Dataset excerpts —
☆ ☆ ☆

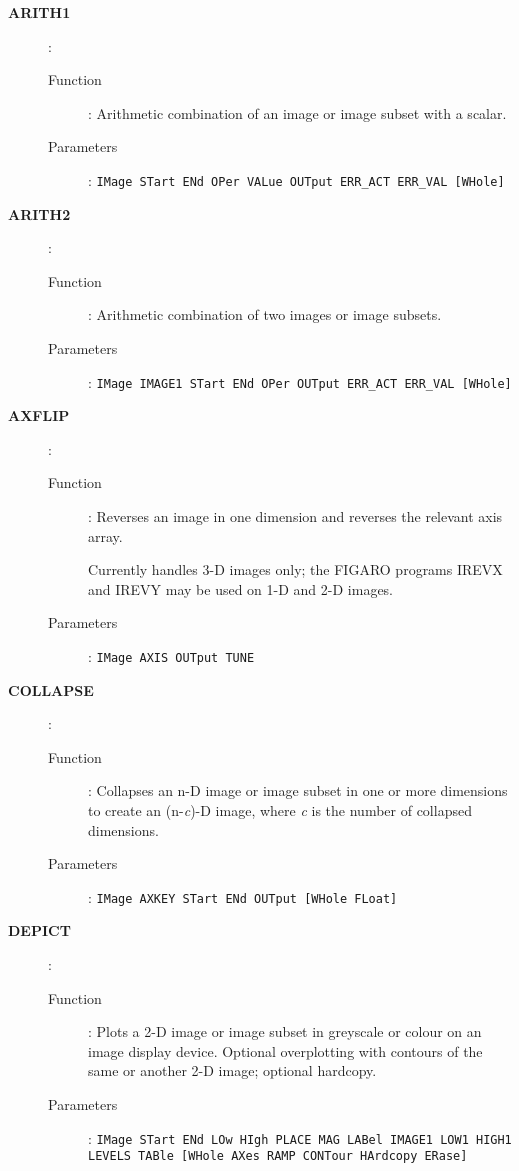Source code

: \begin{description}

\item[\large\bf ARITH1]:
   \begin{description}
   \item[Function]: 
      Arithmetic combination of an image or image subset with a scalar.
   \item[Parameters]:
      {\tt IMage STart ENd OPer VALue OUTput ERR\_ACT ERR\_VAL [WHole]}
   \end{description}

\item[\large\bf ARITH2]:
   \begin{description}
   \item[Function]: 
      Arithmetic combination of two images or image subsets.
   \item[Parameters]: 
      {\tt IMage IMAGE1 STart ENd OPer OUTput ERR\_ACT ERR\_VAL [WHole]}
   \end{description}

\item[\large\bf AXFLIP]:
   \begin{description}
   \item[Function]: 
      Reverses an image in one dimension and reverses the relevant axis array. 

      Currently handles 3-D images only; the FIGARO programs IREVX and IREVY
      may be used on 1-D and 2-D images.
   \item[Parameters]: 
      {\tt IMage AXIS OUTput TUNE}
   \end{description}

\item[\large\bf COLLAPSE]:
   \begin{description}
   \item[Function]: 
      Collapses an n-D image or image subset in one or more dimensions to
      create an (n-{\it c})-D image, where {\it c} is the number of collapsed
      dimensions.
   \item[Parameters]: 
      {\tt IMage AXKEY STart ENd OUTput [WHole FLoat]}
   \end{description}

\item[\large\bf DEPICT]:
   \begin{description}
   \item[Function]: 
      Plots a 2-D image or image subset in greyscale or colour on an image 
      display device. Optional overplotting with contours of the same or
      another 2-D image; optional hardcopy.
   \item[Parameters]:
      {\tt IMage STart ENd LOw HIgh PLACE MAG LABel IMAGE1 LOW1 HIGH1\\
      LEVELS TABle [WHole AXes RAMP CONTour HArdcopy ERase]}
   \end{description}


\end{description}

☆ ☆ ☆

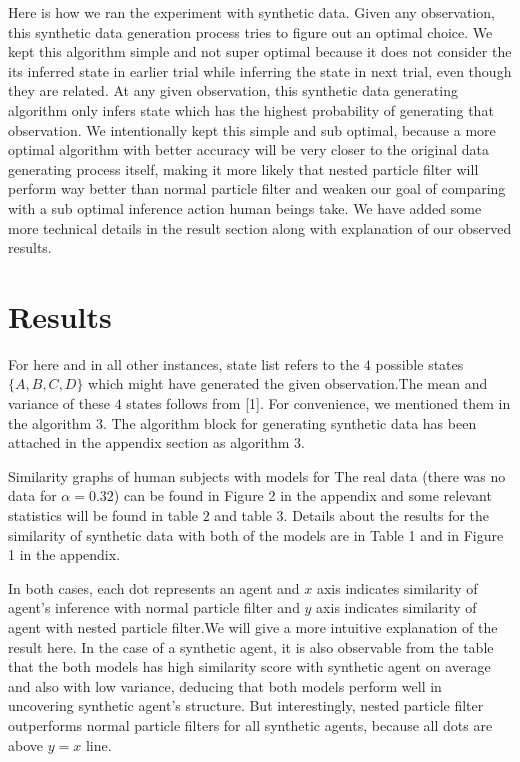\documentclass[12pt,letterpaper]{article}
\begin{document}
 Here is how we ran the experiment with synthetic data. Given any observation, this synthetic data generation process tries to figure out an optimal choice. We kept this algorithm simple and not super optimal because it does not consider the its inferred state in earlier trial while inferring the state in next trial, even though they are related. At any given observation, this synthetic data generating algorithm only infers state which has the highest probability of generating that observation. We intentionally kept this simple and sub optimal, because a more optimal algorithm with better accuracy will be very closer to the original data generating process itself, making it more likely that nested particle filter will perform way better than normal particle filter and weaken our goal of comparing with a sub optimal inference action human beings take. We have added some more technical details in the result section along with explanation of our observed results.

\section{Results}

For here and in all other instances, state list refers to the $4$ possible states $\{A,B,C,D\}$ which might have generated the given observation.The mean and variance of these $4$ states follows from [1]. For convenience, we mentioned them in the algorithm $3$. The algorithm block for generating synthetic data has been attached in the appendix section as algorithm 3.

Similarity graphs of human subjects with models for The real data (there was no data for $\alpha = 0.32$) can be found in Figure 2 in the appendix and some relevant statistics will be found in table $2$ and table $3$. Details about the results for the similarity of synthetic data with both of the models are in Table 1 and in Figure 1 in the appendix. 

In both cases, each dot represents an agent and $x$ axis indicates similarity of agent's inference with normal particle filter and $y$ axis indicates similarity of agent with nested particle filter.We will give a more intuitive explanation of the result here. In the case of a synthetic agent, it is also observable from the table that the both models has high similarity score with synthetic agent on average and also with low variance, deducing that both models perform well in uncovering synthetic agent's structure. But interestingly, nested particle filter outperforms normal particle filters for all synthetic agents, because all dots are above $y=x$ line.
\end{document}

☆ ☆ ☆

Your assignment —
Find "Here is how" in the entries above and copy that whole line exactly, then each line after it through the line that contains "Similarity graphs of".

The completed task —
 Here is how we ran the experiment with synthetic data. Given any observation, this synthetic data generation process tries to figure out an optimal choice. We kept this algorithm simple and not super optimal because it does not consider the its inferred state in earlier trial while inferring the state in next trial, even though they are related. At any given observation, this synthetic data generating algorithm only infers state which has the highest probability of generating that observation. We intentionally kept this simple and sub optimal, because a more optimal algorithm with better accuracy will be very closer to the original data generating process itself, making it more likely that nested particle filter will perform way better than normal particle filter and weaken our goal of comparing with a sub optimal inference action human beings take. We have added some more technical details in the result section along with explanation of our observed results.

\section{Results}

For here and in all other instances, state list refers to the $4$ possible states $\{A,B,C,D\}$ which might have generated the given observation.The mean and variance of these $4$ states follows from [1]. For convenience, we mentioned them in the algorithm $3$. The algorithm block for generating synthetic data has been attached in the appendix section as algorithm 3.

Similarity graphs of human subjects with models for The real data (there was no data for $\alpha = 0.32$) can be found in Figure 2 in the appendix and some relevant statistics will be found in table $2$ and table $3$. Details about the results for the similarity of synthetic data with both of the models are in Table 1 and in Figure 1 in the appendix. 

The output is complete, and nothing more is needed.